Culture in Categorization
Christianity is a broad label that is not represented fluidly across place and space and community. Consider that denominational, non-denominational, Protestant, evangelical, Catholic, etc. are each representations of Christianity, and their teachings around how to live vary hundreds of ways even within those labels. 

Christianity, yes, is a religion based on the teachings and life of Jesus Christ, but the interpretation of what that means in reality can be debated in every corner of our interactions within community and the world. We even disagree on how to live out the teachings of  the Greatest Commandment: Love God, love each other. But what does it mean to love? Is love disciplinary? Kind? Generous? Corrective? Thoughtful?  Yes is likely the answer. So what about when loving people disagree with one another about how to love as Christ would love? 

Our human interpretation and understanding of parables and commandments has always been lacking. Within the New International Version of the Bible, Jesus asks his disciples again and again “do you not understand” (documents in Matthew, Mark, Luke, and John, all), and again and again, they do not.  We are not the first to battle these questions and this struggle to align our loves, our customs, and our community culture with Christ.

Reading articles and polls around Christianity today reveals the decline in church

attendance, the decline in people claiming Christian as their religion, and an overall decline in people being sure they believe in any god at all. This decline chases after and alongside a huge movement of Christianity being aligned with “true Americans”—and this Christian nationalism that would claim a self-serving identity of a national, overly political, image, pushes many people who might once have followed Jesus, to believe that American Christians are aligned solely with the classified far right voters, leaders, and laws of this country. 

However, Christianity as religion, is more nuanced, but also simpler than that, and if we as Christians associate only with a political party or a nation or a specific right or wrong, we are missing the point entirely. Aligning with any specific man-made argument only leads to further division within any community, further misunderstandings, and ultimately bigotry and egotistical self-righteousness.

Creators, Created
It is always my hope that the high-school classroom culture-building activity will extend in the minds and lives of the students—that they would go on to understand that in life in general, they are the creators of culture. So the question of whether church and Christianity should be shaped by culture or culture shaped by Christianity and church, is a bit of a misunderstanding—a misrepresentation of the power of “culture” as something broader than the influence of a group of individuals.

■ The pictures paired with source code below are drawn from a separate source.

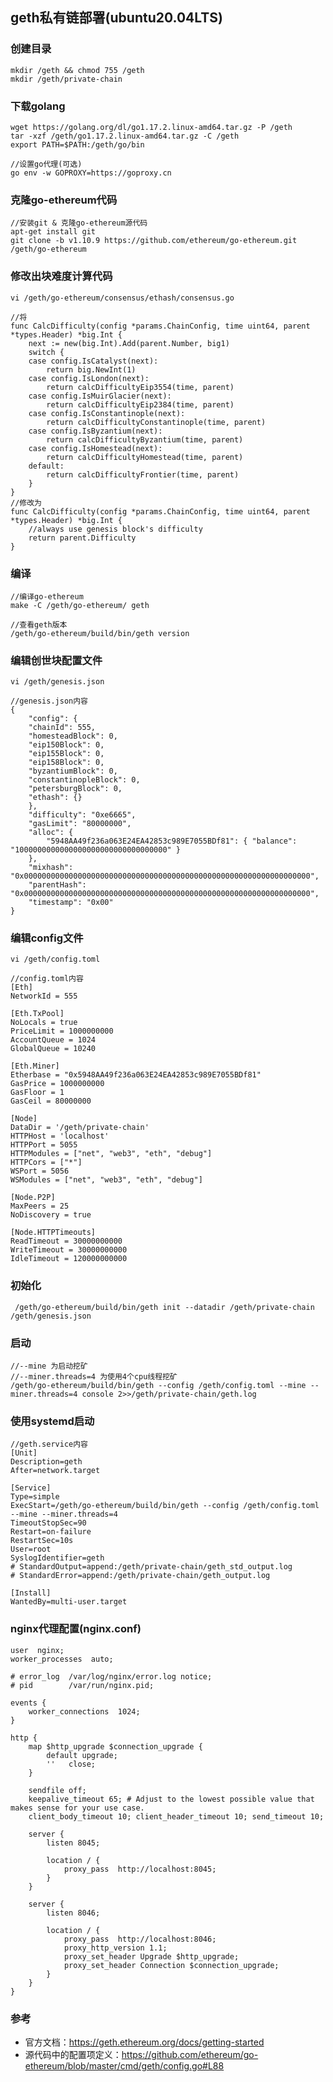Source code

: ## geth私有链部署(ubuntu20.04LTS)
### 创建目录
    mkdir /geth && chmod 755 /geth
    mkdir /geth/private-chain
### 下载golang
    wget https://golang.org/dl/go1.17.2.linux-amd64.tar.gz -P /geth
    tar -xzf /geth/go1.17.2.linux-amd64.tar.gz -C /geth 
    export PATH=$PATH:/geth/go/bin

    //设置go代理(可选)
    go env -w GOPROXY=https://goproxy.cn 
### 克隆go-ethereum代码
    //安装git & 克隆go-ethereum源代码
    apt-get install git
    git clone -b v1.10.9 https://github.com/ethereum/go-ethereum.git /geth/go-ethereum

### 修改出块难度计算代码
    vi /geth/go-ethereum/consensus/ethash/consensus.go

    //将
    func CalcDifficulty(config *params.ChainConfig, time uint64, parent *types.Header) *big.Int {
        next := new(big.Int).Add(parent.Number, big1)
        switch {
        case config.IsCatalyst(next):
            return big.NewInt(1)
        case config.IsLondon(next):
            return calcDifficultyEip3554(time, parent)
        case config.IsMuirGlacier(next):
            return calcDifficultyEip2384(time, parent)
        case config.IsConstantinople(next):
            return calcDifficultyConstantinople(time, parent)
        case config.IsByzantium(next):
            return calcDifficultyByzantium(time, parent)
        case config.IsHomestead(next):
            return calcDifficultyHomestead(time, parent)
        default:
            return calcDifficultyFrontier(time, parent)
        }
    }
    //修改为
    func CalcDifficulty(config *params.ChainConfig, time uint64, parent *types.Header) *big.Int {
        //always use genesis block's difficulty
        return parent.Difficulty
	}

### 编译
    //编译go-ethereum
    make -C /geth/go-ethereum/ geth

    //查看geth版本
    /geth/go-ethereum/build/bin/geth version

<!-- #### 方式2：下载geth可执行文件（稳定版）
    mkdir -p /geth/go-ethereum/build/bin

    wget https://gethstore.blob.core.windows.net/builds/geth-linux-amd64-1.10.9-eae3b194.tar.gz -P /geth/go-ethereum/build/bin

    tar -xzf /geth/go-ethereum/build/bin/geth-linux-amd64-1.10.9-eae3b194.tar.gz -C /geth/go-ethereum/build/bin

    mv /geth/go-ethereum/build/bin/geth-linux-amd64-1.10.9-eae3b194/* /geth/go-ethereum/build/bin
    
    rm -rf /geth/go-ethereum/build/bin/geth-linux-amd64-1.10.9-eae3b194 -->

### 编辑创世块配置文件
    vi /geth/genesis.json

    //genesis.json内容
    {
        "config": {
        "chainId": 555,
        "homesteadBlock": 0,
        "eip150Block": 0,
        "eip155Block": 0,
        "eip158Block": 0,
        "byzantiumBlock": 0,
        "constantinopleBlock": 0,
        "petersburgBlock": 0,
        "ethash": {}
        },
        "difficulty": "0xe6665",
        "gasLimit": "80000000",
        "alloc": {
            "5948AA49f236a063E24EA42853c989E7055BDf81": { "balance": "1000000000000000000000000000000000" }
        },
        "mixhash": "0x0000000000000000000000000000000000000000000000000000000000000000",
        "parentHash": "0x0000000000000000000000000000000000000000000000000000000000000000",
        "timestamp": "0x00"
    }
### 编辑config文件
    vi /geth/config.toml

    //config.toml内容
    [Eth]
    NetworkId = 555

    [Eth.TxPool]
    NoLocals = true
    PriceLimit = 1000000000
    AccountQueue = 1024
    GlobalQueue = 10240

    [Eth.Miner]
    Etherbase = "0x5948AA49f236a063E24EA42853c989E7055BDf81"
    GasPrice = 1000000000
    GasFloor = 1
    GasCeil = 80000000

    [Node]
    DataDir = '/geth/private-chain'
    HTTPHost = 'localhost'
    HTTPPort = 5055
    HTTPModules = ["net", "web3", "eth", "debug"]
    HTTPCors = ["*"]
    WSPort = 5056
    WSModules = ["net", "web3", "eth", "debug"]

    [Node.P2P]
    MaxPeers = 25
    NoDiscovery = true

    [Node.HTTPTimeouts]
    ReadTimeout = 30000000000
    WriteTimeout = 30000000000
    IdleTimeout = 120000000000

### 初始化
     /geth/go-ethereum/build/bin/geth init --datadir /geth/private-chain /geth/genesis.json
### 启动
    //--mine 为启动挖矿
    //--miner.threads=4 为使用4个cpu线程挖矿
    /geth/go-ethereum/build/bin/geth --config /geth/config.toml --mine --miner.threads=4 console 2>>/geth/private-chain/geth.log 

### 使用systemd启动
    //geth.service内容
    [Unit]	
    Description=geth
    After=network.target

    [Service]
    Type=simple	
    ExecStart=/geth/go-ethereum/build/bin/geth --config /geth/config.toml --mine --miner.threads=4
    TimeoutStopSec=90
    Restart=on-failure
    RestartSec=10s
    User=root
    SyslogIdentifier=geth
    # StandardOutput=append:/geth/private-chain/geth_std_output.log
    # StandardError=append:/geth/private-chain/geth_output.log

    [Install]	
    WantedBy=multi-user.target    

### nginx代理配置(nginx.conf)
    user  nginx;
    worker_processes  auto;

    # error_log  /var/log/nginx/error.log notice;
    # pid        /var/run/nginx.pid;

    events {
        worker_connections  1024;
    }

    http {
        map $http_upgrade $connection_upgrade {
            default upgrade;
            ''   close;
        }

        sendfile off;
        keepalive_timeout 65; # Adjust to the lowest possible value that makes sense for your use case.
        client_body_timeout 10; client_header_timeout 10; send_timeout 10;

        server {
            listen 8045;

            location / {
                proxy_pass  http://localhost:8045;
            }
        }

        server {
            listen 8046;

            location / {
                proxy_pass  http://localhost:8046;
                proxy_http_version 1.1;
                proxy_set_header Upgrade $http_upgrade;
                proxy_set_header Connection $connection_upgrade;
            }
        }
    }

### 参考
- 官方文档：https://geth.ethereum.org/docs/getting-started
- 源代码中的配置项定义：https://github.com/ethereum/go-ethereum/blob/master/cmd/geth/config.go#L88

It’s easy to feel defeated and helpless to shape culture when we live in a world that speaks to us in a constant stream of change, of struggle and striving, of justice and injustice, through outlets that don’t align on any given definition of what those really are. 

But friends, we are created and called to be creators, and so, to the best of my ability, In my own home, in my own community, in my own church, we strive for love. I know that love doesn’t look the same to a world that shouts in binaries, while encouraging truths to become individual rather than communal, but love is patient and kind, and the plans for our lives are bigger than we will ever understand. It’s not easy to sit in the discomfort of culture vs. culture, and love vs. love, but this is where I am. I’d love to know, where are you?